The corresponding margin logically crumbles, landing at 17.9%, down 4.6 percentage points compared to the first half of 2023.

“As expected, the gross margin proved rather resilient with a decline of only 10 basis points (0.1 percentage point) to 60.4%. Capital expenditure increased by 1.3% while we expected a slight decline,” said Florent Thy-tine, head of equity research at TP ICAP Midcap.

Net profit more than halved to 8.1 million euros in the first half compared to 19.6 million euros last year, due to the sharp drop in operating profit (-55% over one year).

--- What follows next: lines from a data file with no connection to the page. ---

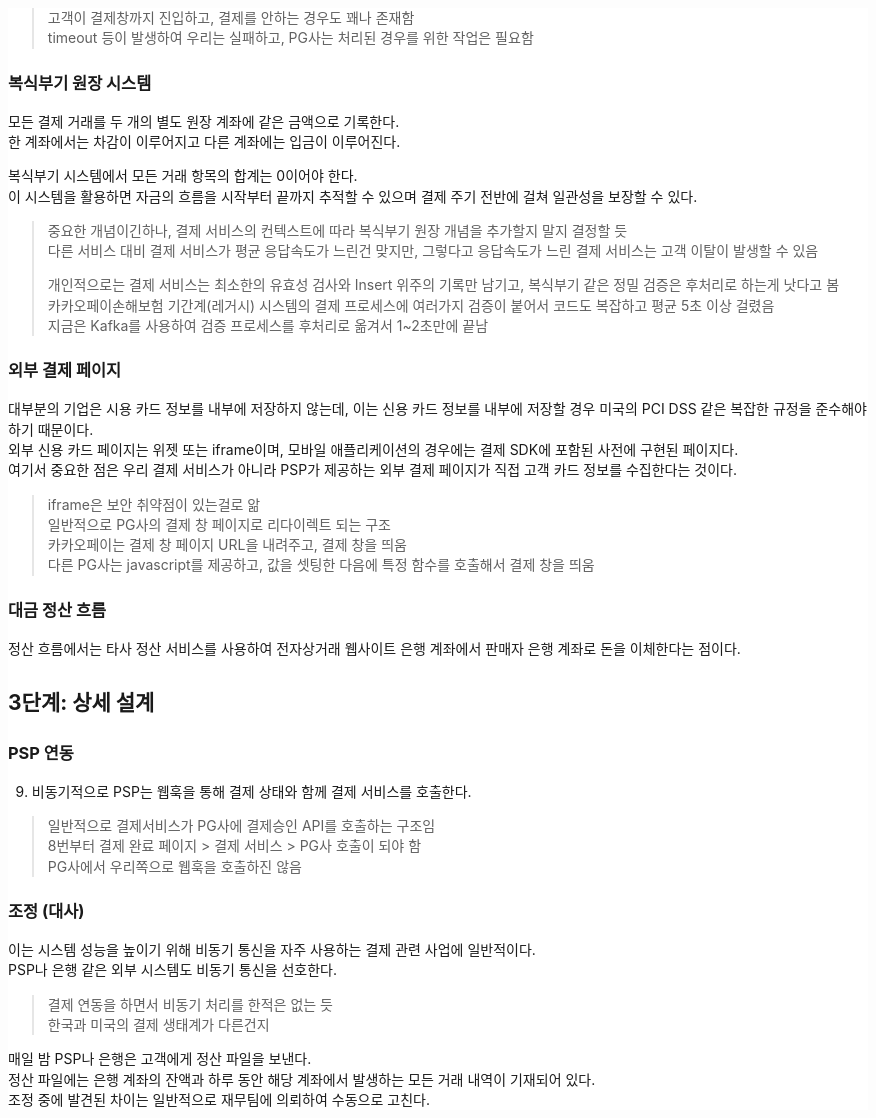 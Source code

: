 > 고객이 결제창까지 진입하고, 결제를 안하는 경우도 꽤나 존재함  
> timeout 등이 발생하여 우리는 실패하고, PG사는 처리된 경우를 위한 작업은 필요함  

### 복식부기 원장 시스템

모든 결제 거래를 두 개의 별도 원장 계좌에 같은 금액으로 기록한다.  
한 계좌에서는 차감이 이루어지고 다른 계좌에는 입금이 이루어진다.  

복식부기 시스템에서 모든 거래 항목의 합계는 0이어야 한다.  
이 시스템을 활용하면 자금의 흐름을 시작부터 끝까지 추적할 수 있으며 결제 주기 전반에 걸쳐 일관성을 보장할 수 있다.  

> 중요한 개념이긴하나, 결제 서비스의 컨텍스트에 따라 복식부기 원장 개념을 추가할지 말지 결정할 듯  
> 다른 서비스 대비 결제 서비스가 평균 응답속도가 느린건 맞지만, 그렇다고 응답속도가 느린 결제 서비스는 고객 이탈이 발생할 수 있음  
> 
> 개인적으로는 결제 서비스는 최소한의 유효성 검사와 Insert 위주의 기록만 남기고, 복식부기 같은 정밀 검증은 후처리로 하는게 낫다고 봄  
> 카카오페이손해보험 기간계(레거시) 시스템의 결제 프로세스에 여러가지 검증이 붙어서 코드도 복잡하고 평균 5초 이상 걸렸음  
> 지금은 Kafka를 사용하여 검증 프로세스를 후처리로 옮겨서 1~2초만에 끝남  

### 외부 결제 페이지

대부분의 기업은 시용 카드 정보를 내부에 저장하지 않는데, 이는 신용 카드 정보를 내부에 저장할 경우 미국의 PCI DSS 같은 복잡한 규정을 준수해야 하기 때문이다.  
외부 신용 카드 페이지는 위젯 또는 iframe이며, 모바일 애플리케이션의 경우에는 결제 SDK에 포함된 사전에 구현된 페이지다.  
여기서 중요한 점은 우리 결제 서비스가 아니라 PSP가 제공하는 외부 결제 페이지가 직접 고객 카드 정보를 수집한다는 것이다.  

> iframe은 보안 취약점이 있는걸로 앎  
> 일반적으로 PG사의 결제 창 페이지로 리다이렉트 되는 구조  
> 카카오페이는 결제 창 페이지 URL을 내려주고, 결제 창을 띄움  
> 다른 PG사는 javascript를 제공하고, 값을 셋팅한 다음에 특정 함수를 호출해서 결제 창을 띄움  

### 대금 정산 흐름

정산 흐름에서는 타사 정산 서비스를 사용하여 전자상거래 웹사이트 은행 계좌에서 판매자 은행 계좌로 돈을 이체한다는 점이다.  


## 3단계: 상세 설계

### PSP 연동

9. 비동기적으로 PSP는 웹훅을 통해 결제 상태와 함께 결제 서비스를 호출한다.  

> 일반적으로 결제서비스가 PG사에 결제승인 API를 호출하는 구조임  
> 8번부터 결제 완료 페이지 > 결제 서비스 > PG사 호출이 되야 함  
> PG사에서 우리쪽으로 웹훅을 호출하진 않음  

### 조정 (대사)

이는 시스템 성능을 높이기 위해 비동기 통신을 자주 사용하는 결제 관련 사업에 일반적이다.  
PSP나 은행 같은 외부 시스템도 비동기 통신을 선호한다.  

> 결제 연동을 하면서 비동기 처리를 한적은 없는 듯  
> 한국과 미국의 결제 생태계가 다른건지  

매일 밤 PSP나 은행은 고객에게 정산 파일을 보낸다.  
정산 파일에는 은행 계좌의 잔액과 하루 동안 해당 계좌에서 발생하는 모든 거래 내역이 기재되어 있다.  
조정 중에 발견된 차이는 일반적으로 재무팀에 의뢰하여 수동으로 고친다.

For the analyst, the only “good news” in the publication comes from cash generation, with an increase in free cash flow (FCF), to 13.7 million euros against 6.8 million euros a year earlier, thanks essentially to a favorable variation in working capital requirements and a decrease in investments.

Dull outlook

However, management is looking to the future in 2024, and is aiming for a return to slight growth in its turnover in the second half of the year. Roche Bobois admits that this hoped-for recovery in activity in the second half of 2024 will not fully compensate for the delay in the first half of the year.

The company is now aiming for a turnover of around 418 million euros, which represents a 2.7% drop compared to the 429.5 million euros achieved in 2023. This new forecast is proving disappointing; last July, Roche Bobois confirmed that it was aiming for a turnover equivalent to, or even slightly higher than, its 2023 record.

The new target announced by Roche Bobois management also turns out to be very short compared to the consensus cited by TP ICAP Midcap, which is set at 434 million euros in turnover for 2024.

“Let us remember that even if the objective of a turnover down by only 2.7% may seem rather resilient in the current context, it hides perimeter effects and therefore a significantly lower organic performance,” adds the specialist.

As for gross operating income, the company is also downgrading its ambitions compared to those announced last July. It is now targeting a 15% to 20% decline in its current EBITDA compared to the 83.2 million euros achieved in 2023, compared to a previous forecast of a decline of between 5% and 10%.

The observation is clear for Florent Thy-tine since this publication concretizes a “caution” that he has expressed on the matter for several months now. Thus, he revises his estimates downwards with an impact on the 2024 earnings per share estimated at -22%.

The analyst has downgraded his recommendation to “sell” from “hold” on Roche Bobois, not anticipating a short-term reversal of the newsflow on the stock. His target price has also been lowered, from 44 euros to 39 euros.

On the stock market, the publication of the furniture specialist is logically punished. Its share price stumbled again by 5.5% to 46.50 euros around 11:00, after having fallen by more than 8% in the first trading.